Ma non c'era bisogno di saperlo per certo, per continuare.
L'albino
sistemava, ogni tanto, tra i denti una porzione della pelle della
donna, senza farle troppo male, mentre lei lo lasciava fare.
Per quasi dieci minuti quei due andarono avanti in quel modo, in silenzio. Poi, qualcosa cambiò.
"Come facevi
a sapere di questo caso?"-la labile voce dell'investigatrice era
spezzata da gemiti e affanni. Nella mente del Ghoul, intanto, soltanto
un pensiero riusciva a sopraffare gli altri: davvero bastava
così poco, per farle venire le lacrime agli occhi e le guance
rosse? Seidou non riusciva proprio a credere che gli era stata concessa
la possibilità di ridurre in quel modo la persona più
forte che conosceva sin da bambino, senza doversi nemmeno impegnare
più di tanto.
In fondo, erano solo baci per un uomo;
ma per una donna cosa rappresentavano quelle effusioni?
"Se
ti faccio male, stringi la mia mano."-le ordinò, afferrando la
mano della donna e facendole capire che non avrebbe mai risposto alla
sua domanda.
Forse, perché lui stesso non sapeva quello che stava facendo.
"Perché?"-a sua volta, tagliò corto la donna mantenendo ancora gli occhi socchiusi.
"Perché mi
stai aiutando?"-finita la frase, non si sa come, Mado trovò
finalmente il coraggio di guardare in faccia colui che era ad un palmo
dal suo viso. Non le stava facendo male; non ancora, almeno. Ma
fino a quando avrebbe mantenuto quella calma? I suoi occhi le fecero
capire che sarebbe stato ancora per poco: da quant'è che non si
guardavano da così vicino?
Forse, non l'avevano mai fatto.
Da
bambini, si diedero un bacio. Ma fu per una volta soltanto, sulla
guancia e sotto costrizione della maestra che li aveva sentiti litigare.
Quella era una situazione ben diversa; molto più intima.

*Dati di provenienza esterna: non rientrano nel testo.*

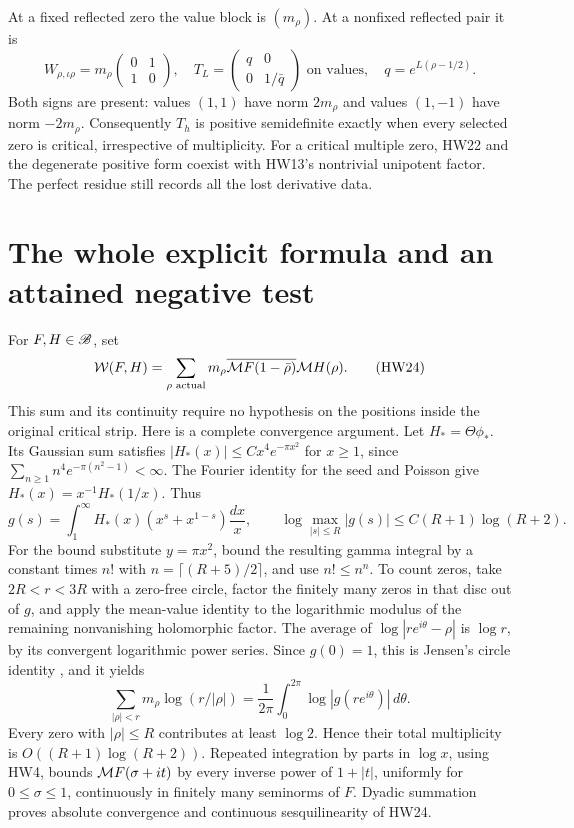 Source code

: At a fixed reflected zero the value block is \((m_\rho)\).
At a nonfixed reflected pair it is
\[
 W_{\rho,\iota\rho}
   =m_\rho\begin{pmatrix}0&1\\1&0\end{pmatrix},
 \quad
 T_L=\begin{pmatrix}q&0\\0&1/\bar q\end{pmatrix}
       \text{ on values},\quad q=e^{L(\rho-1/2)}.
 \tag{HW23}\label{hw:hyperbolic}
\]
Both signs are present: values \((1,1)\) have norm \(2m_\rho\)
and values \((1,-1)\) have norm \(-2m_\rho\).
Consequently \(T_h\) is positive semidefinite exactly when
every selected zero is critical, irrespective of multiplicity.
For a critical multiple zero, HW22 and the degenerate positive
form coexist with HW13's nontrivial unipotent factor.
The perfect residue still records all the lost derivative data.

\section{The whole explicit formula and an attained negative test}

For \(F,H\in\B\), set
\[
 \mathcal W(F,H)=\sum_{\rho\text{ actual}}
       m_\rho\overline{\M F(1-\bar\rho)}\M H(\rho).
 \tag{HW24}\label{hw:globalweil}
\]
This sum and its continuity require no hypothesis on the positions
inside the original critical strip. Here is a complete convergence
argument. Let \(H_*=\Theta\phi_*\). Its Gaussian sum satisfies
\(|H_*(x)|\le Cx^4e^{-\pi x^2}\) for \(x\ge1\), since
\(\sum_{n\ge1}n^4e^{-\pi(n^2-1)}<\infty\).
The Fourier identity for the seed and Poisson give
\(H_*(x)=x^{-1}H_*(1/x)\). Thus
\[
 g(s)=\int_1^\infty H_*(x)(x^s+x^{1-s})\frac{dx}{x},
 \qquad \log\max_{|s|\le R}|g(s)|
              \le C(R+1)\log(R+2).
 \tag{HW25}
\]
For the bound substitute \(y=\pi x^2\), bound the resulting
gamma integral by a constant times \(n!\) with
\(n=\lceil(R+5)/2\rceil\), and use \(n!\le n^n\).
To count zeros, take \(2R<r<3R\) with a zero-free circle,
factor the finitely many zeros in that disc out of \(g\), and
apply the mean-value identity to the logarithmic modulus of the
remaining nonvanishing holomorphic factor. The average of
\(\log|re^{i\theta}-\rho|\) is \(\log r\), by its convergent
logarithmic power series. Since \(g(0)=1\), this is Jensen's
circle identity \cite{HW-Jensen}, and it yields
\[
 \sum_{|\rho|<r}m_\rho\log(r/|\rho|)
  =\frac1{2\pi}\int_0^{2\pi}\log|g(re^{i\theta})|\,d\theta .
 \tag{HW26}
\]
Every zero with \(|\rho|\le R\) contributes at least \(\log2\).
Hence their total multiplicity is \(O((R+1)\log(R+2))\).
Repeated integration by parts in \(\log x\), using HW4,
bounds \(\M F(\sigma+it)\) by every inverse power of
\(1+|t|\), uniformly for \(0\le\sigma\le1\), continuously
in finitely many seminorms of \(F\).
Dyadic summation proves absolute convergence and continuous
sesquilinearity of HW24.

Eppure, anche in quel momento continuavano ad odiarsi, a guardarsi in
cagnesco: avrebbero riso, se non fossero stati loro a viverla quella
bizzarra circostanza.
"Guarda
che a trarre benefici da questa situazione sarò solamente
io."-fu l'unica risposta che decise di offrirgli lui, per tentare di
calmarla. Poi, le afferrò i polsi.
Ovviamente, con quella poca eleganza ottenne l'effetto contrario di
quello sperato, ma poco importava: non era mai stato un tipo galante.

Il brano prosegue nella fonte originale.